■ WHAT YOU NEED TO DO ■
Reproduce verbatim the lines of the material below, starting at the line with "- Place all" and ending at the line with "- Files in the", both inclusive; skip the rest.

■ DATASET RECORDS ■
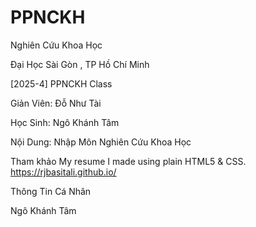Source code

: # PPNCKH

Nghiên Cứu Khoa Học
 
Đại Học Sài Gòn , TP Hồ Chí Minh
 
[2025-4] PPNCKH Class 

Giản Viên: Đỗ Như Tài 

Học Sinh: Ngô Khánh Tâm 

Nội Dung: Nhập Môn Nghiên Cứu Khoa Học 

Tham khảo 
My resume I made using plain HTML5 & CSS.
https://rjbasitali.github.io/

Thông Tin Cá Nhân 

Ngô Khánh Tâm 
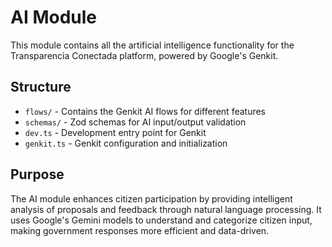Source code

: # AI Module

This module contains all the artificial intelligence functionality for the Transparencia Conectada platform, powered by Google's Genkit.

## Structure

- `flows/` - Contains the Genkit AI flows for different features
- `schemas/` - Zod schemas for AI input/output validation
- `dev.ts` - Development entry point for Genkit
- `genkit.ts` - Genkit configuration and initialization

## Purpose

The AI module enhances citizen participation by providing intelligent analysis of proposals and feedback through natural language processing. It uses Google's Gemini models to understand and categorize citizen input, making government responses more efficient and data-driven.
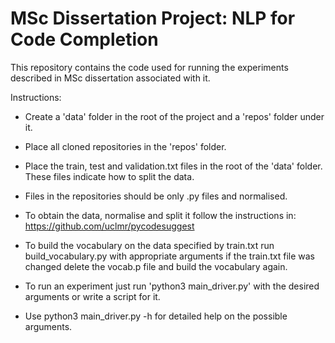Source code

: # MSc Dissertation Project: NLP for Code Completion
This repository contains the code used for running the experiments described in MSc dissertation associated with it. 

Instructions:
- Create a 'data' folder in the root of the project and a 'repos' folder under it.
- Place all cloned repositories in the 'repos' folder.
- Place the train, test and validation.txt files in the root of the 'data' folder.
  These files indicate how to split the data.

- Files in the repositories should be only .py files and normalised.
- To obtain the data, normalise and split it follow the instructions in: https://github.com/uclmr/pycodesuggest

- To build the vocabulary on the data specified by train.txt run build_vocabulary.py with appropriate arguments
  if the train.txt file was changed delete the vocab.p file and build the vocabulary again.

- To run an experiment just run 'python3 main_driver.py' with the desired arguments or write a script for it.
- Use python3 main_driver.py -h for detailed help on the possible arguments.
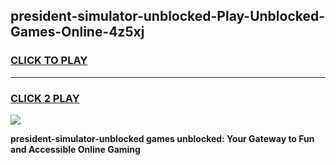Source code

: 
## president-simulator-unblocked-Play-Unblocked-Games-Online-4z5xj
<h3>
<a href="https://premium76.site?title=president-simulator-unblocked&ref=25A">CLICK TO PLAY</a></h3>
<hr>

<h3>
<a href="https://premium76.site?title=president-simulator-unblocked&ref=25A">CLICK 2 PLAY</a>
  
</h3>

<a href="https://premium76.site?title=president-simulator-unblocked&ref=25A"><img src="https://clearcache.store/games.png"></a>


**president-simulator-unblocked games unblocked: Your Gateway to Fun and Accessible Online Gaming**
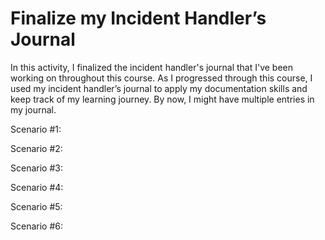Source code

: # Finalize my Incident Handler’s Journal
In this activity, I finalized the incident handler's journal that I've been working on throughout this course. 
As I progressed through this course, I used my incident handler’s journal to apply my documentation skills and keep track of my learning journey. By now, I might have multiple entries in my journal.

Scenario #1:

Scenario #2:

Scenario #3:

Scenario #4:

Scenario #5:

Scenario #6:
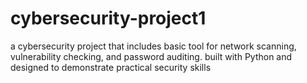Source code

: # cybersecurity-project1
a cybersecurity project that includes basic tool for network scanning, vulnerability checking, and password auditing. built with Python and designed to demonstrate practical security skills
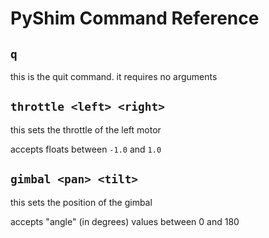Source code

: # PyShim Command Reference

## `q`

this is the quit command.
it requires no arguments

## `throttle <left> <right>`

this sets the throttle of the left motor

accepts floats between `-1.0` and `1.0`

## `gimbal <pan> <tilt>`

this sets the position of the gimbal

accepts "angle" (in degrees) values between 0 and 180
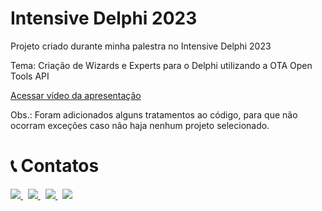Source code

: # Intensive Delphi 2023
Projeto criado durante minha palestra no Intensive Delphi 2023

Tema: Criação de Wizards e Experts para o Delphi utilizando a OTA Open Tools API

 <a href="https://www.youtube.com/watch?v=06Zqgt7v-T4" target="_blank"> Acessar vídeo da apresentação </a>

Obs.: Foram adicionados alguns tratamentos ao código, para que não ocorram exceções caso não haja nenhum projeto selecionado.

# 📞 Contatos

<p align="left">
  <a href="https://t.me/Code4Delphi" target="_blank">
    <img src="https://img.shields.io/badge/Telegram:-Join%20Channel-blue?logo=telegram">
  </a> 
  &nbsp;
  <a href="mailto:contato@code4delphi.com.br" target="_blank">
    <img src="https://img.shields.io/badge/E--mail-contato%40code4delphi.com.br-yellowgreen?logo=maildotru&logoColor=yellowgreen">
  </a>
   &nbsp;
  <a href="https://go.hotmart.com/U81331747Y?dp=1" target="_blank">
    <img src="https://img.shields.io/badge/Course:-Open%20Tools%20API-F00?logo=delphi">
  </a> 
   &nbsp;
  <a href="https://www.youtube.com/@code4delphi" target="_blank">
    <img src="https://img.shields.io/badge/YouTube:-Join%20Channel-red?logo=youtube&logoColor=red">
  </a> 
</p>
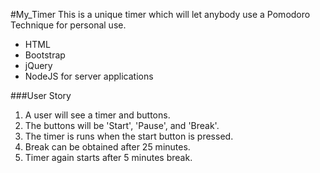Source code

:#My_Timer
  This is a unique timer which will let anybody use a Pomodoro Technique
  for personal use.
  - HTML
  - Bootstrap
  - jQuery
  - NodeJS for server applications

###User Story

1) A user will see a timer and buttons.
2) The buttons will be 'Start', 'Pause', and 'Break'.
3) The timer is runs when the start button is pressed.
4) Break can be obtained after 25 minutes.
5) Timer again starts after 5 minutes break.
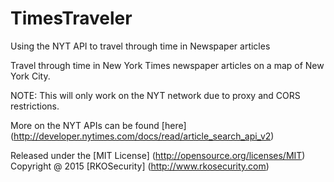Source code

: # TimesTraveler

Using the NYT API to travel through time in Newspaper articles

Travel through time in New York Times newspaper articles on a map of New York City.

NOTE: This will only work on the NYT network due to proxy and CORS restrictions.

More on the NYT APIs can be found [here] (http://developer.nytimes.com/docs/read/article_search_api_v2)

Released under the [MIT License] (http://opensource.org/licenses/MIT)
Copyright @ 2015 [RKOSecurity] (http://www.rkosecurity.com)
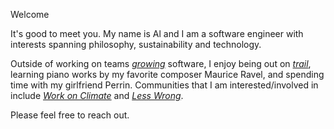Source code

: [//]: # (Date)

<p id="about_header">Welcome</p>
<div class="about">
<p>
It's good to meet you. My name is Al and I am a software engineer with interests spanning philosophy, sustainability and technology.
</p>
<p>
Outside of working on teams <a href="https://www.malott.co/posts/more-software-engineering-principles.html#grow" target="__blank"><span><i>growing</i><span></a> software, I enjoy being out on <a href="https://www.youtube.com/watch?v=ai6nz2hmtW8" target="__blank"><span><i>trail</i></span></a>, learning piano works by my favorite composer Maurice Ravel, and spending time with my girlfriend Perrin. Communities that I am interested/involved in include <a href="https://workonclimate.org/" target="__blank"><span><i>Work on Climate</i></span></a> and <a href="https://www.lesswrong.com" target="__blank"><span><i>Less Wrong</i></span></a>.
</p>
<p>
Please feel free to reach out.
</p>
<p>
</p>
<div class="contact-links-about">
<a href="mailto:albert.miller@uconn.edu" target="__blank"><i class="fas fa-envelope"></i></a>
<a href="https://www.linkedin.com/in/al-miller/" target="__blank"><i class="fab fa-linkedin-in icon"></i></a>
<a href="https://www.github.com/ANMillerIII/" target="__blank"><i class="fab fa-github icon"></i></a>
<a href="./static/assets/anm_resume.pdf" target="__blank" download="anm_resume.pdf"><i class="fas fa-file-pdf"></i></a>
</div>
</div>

■ EXPECTED OUTPUT ■
- Place all cloned repositories in the 'repos' folder.
- Place the train, test and validation.txt files in the root of the 'data' folder.
  These files indicate how to split the data.

- Files in the repositories should be only .py files and normalised.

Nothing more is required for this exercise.